Climate change is an undeniable reality, posing a significant threat to islands worldwide. While transitioning to cleaner energy sources and reducing emissions are crucial steps, mitigating climate change also requires the permanent removal of CO2 from the atmosphere. Carbfix represents one such method, developed to sequester CO2 underground with mineralisation, mimicking natural processes at an accelerated pace. Initially designed to reduce greenhouse gas emissions from geothermal power plants, Carbfix has been developed for broader applications, including the initiative outlined here. In this case, CO2 will be shipped in containers from hard to abate industries in Europe to Straumsvík harbour just outside Reykjavík, Iceland. Straumsvík area is located at the Reykjanes peninsula which is known for its very recent volcanic eruptions. Although the surface in Straumsvík is covered by Holocene lavas the area is outside the most volcanic and tectonic activity. Nearby there are glacially eroded older lavas and inland, hyalaclastite forms mountain ridges. A powerful groundwater current originating from mountain precipitation, emerges at Straumsvík bay's beach.
While the Carbfix method has been previously applied in freshwater environments, studies indicate that seawater can be used for dissolving CO2 before injection and mineralisation. However, mineralisation kinetics and potential vary based on different properties like fluid type, amount of dissolved CO2, and rock composition. Understanding the aquifer's properties, is thus crucial for optimizing the planned CO2 injection in Straumsvík. Previous studies have revealed a freshwater lens on top of a saline aquifer in the region but the depth of the interface between them varies.
Prior to this project the data on the subsurface was scarce, with the deepest wells about 100 m deep.

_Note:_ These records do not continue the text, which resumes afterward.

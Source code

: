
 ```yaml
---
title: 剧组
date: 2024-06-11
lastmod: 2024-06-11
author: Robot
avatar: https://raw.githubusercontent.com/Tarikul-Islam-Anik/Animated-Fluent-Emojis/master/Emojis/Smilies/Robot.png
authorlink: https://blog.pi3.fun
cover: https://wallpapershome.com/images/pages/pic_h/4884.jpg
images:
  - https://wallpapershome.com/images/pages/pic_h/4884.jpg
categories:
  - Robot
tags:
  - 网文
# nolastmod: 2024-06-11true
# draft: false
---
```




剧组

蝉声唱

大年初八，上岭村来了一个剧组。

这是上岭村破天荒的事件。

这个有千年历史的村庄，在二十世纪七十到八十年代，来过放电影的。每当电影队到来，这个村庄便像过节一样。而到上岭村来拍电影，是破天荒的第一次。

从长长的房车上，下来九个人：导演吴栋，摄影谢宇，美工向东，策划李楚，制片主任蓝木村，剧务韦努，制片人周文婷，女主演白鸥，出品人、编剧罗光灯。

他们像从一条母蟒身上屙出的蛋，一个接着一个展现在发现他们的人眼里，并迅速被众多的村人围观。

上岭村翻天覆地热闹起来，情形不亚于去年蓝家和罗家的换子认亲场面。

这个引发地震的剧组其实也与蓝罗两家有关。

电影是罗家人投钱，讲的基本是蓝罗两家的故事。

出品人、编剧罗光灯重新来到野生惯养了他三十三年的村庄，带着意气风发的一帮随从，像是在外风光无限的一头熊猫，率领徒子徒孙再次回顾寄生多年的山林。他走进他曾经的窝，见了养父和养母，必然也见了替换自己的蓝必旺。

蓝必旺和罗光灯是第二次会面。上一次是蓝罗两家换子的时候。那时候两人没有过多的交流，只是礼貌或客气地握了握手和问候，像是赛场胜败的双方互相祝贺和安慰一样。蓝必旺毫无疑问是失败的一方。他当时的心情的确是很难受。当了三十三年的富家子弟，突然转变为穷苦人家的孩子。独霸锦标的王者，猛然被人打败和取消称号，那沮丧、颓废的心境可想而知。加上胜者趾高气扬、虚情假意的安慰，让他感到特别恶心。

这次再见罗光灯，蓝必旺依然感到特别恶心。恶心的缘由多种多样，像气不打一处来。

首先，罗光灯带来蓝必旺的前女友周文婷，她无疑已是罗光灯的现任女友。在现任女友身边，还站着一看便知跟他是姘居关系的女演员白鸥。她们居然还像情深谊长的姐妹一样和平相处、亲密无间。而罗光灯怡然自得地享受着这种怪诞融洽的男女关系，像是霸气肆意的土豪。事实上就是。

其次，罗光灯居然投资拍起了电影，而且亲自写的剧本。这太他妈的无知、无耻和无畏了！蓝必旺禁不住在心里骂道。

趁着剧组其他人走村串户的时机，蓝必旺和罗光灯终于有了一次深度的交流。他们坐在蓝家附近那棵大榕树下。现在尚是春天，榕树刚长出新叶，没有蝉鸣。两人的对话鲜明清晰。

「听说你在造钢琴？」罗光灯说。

A variety of studies have been conducted to characterize the subsurface formations and the aquifer, and ÍSOR has been involved in many of them. Three deep wells have been drilled and studied in detail, including wireline logging and analysis and cutting analysis to determine the stratigraphy. TEM surveys were conducted and interpretated to try determining the depth to boundary between the saline and freshwater. Utilizing data from the deep wells and surface mapping, a 3D geological model has been developed, revealing the heterogeneous nature of rock formations. Although accurately predicting the freshwater/saline interface remains challenging, ongoing surveys and logging efforts, both surface and subsurface, offer promising approximations. Continued exploration drilling will play a vital role in refining our understanding of this interface.